_WORK ORDER_: Beginning at the line that includes "2. Сохраняет данные в простейшей БД" in the entries below, print each line exactly as it appears, through the last one.

_MATERIAL TO PROCESS_:
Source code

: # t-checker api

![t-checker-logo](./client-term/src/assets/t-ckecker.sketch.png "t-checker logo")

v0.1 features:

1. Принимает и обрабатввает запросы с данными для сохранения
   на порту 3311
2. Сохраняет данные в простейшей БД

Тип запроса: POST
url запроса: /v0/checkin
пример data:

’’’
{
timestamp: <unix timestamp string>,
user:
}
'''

_RESPONSE TO THIS EXERCISE_:
2. Сохраняет данные в простейшей БД

Тип запроса: POST
url запроса: /v0/checkin
пример data:

’’’
{
timestamp: <unix timestamp string>,
user:
}
'''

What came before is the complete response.